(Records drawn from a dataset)
# # # # #

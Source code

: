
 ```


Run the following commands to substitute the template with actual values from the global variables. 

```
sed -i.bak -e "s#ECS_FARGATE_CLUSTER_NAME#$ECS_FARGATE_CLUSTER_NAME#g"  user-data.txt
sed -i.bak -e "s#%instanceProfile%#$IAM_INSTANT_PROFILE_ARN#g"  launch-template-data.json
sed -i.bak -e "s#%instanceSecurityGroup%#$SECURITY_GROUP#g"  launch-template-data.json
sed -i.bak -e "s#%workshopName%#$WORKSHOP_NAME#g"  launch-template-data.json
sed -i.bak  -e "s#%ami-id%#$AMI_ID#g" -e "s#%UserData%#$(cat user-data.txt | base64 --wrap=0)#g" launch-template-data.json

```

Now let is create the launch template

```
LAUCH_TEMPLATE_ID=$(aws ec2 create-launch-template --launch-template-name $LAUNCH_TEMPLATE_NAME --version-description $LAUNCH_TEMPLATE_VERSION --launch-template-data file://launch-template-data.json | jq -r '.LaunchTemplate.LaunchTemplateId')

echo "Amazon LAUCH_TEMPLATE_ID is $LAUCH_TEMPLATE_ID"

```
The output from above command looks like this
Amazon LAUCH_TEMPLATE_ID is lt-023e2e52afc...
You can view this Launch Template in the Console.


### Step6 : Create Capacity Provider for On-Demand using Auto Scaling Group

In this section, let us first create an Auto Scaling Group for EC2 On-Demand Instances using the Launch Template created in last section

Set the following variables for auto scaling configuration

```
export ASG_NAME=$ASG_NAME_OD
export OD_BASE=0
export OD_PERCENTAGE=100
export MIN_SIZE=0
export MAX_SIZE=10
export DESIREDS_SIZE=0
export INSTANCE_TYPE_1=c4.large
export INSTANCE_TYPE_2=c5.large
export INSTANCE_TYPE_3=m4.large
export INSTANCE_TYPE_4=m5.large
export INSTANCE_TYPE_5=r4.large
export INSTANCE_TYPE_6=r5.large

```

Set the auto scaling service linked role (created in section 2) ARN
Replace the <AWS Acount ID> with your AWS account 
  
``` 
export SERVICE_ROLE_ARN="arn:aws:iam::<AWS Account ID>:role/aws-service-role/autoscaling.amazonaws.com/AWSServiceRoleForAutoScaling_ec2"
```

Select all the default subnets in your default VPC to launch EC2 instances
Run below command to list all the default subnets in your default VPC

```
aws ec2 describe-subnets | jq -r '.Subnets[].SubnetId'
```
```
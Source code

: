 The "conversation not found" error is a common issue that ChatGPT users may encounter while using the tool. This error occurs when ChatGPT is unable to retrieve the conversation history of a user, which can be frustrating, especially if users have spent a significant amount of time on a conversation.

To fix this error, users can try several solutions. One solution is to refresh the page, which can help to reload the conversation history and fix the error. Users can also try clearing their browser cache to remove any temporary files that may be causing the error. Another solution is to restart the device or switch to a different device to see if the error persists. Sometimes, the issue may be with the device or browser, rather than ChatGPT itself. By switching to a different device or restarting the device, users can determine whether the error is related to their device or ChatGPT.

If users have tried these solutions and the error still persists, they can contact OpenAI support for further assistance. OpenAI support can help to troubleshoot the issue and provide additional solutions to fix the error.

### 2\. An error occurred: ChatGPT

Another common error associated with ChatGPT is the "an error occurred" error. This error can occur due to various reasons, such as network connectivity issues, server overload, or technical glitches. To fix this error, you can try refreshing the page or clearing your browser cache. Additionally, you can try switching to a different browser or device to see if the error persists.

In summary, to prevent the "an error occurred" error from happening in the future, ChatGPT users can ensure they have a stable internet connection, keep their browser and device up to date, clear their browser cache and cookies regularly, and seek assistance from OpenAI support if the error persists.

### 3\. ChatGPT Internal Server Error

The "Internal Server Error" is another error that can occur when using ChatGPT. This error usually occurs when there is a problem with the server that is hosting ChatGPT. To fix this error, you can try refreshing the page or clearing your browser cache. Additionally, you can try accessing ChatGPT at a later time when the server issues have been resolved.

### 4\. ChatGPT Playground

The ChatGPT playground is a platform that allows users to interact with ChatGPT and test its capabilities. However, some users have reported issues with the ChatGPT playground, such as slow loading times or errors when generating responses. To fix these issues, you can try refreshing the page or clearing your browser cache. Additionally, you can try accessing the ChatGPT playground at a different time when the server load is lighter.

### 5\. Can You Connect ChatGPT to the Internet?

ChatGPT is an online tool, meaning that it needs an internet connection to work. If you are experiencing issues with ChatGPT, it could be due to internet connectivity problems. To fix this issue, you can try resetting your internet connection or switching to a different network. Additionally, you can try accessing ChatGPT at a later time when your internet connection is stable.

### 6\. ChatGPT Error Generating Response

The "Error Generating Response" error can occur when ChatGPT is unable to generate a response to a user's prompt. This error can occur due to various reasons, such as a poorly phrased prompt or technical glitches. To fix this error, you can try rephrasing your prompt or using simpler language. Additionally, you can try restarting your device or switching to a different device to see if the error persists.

# # # # #

■ Your goal: With the line holding "### 2\. An error occurred: ChatGPT" as the first and the line holding "### 3\. ChatGPT Internal Server Error" as the last, set down that range of the entries above exactly, and nothing else.

■ Output for this exercise:
### 2\. An error occurred: ChatGPT

Another common error associated with ChatGPT is the "an error occurred" error. This error can occur due to various reasons, such as network connectivity issues, server overload, or technical glitches. To fix this error, you can try refreshing the page or clearing your browser cache. Additionally, you can try switching to a different browser or device to see if the error persists.

In summary, to prevent the "an error occurred" error from happening in the future, ChatGPT users can ensure they have a stable internet connection, keep their browser and device up to date, clear their browser cache and cookies regularly, and seek assistance from OpenAI support if the error persists.

### 3\. ChatGPT Internal Server Error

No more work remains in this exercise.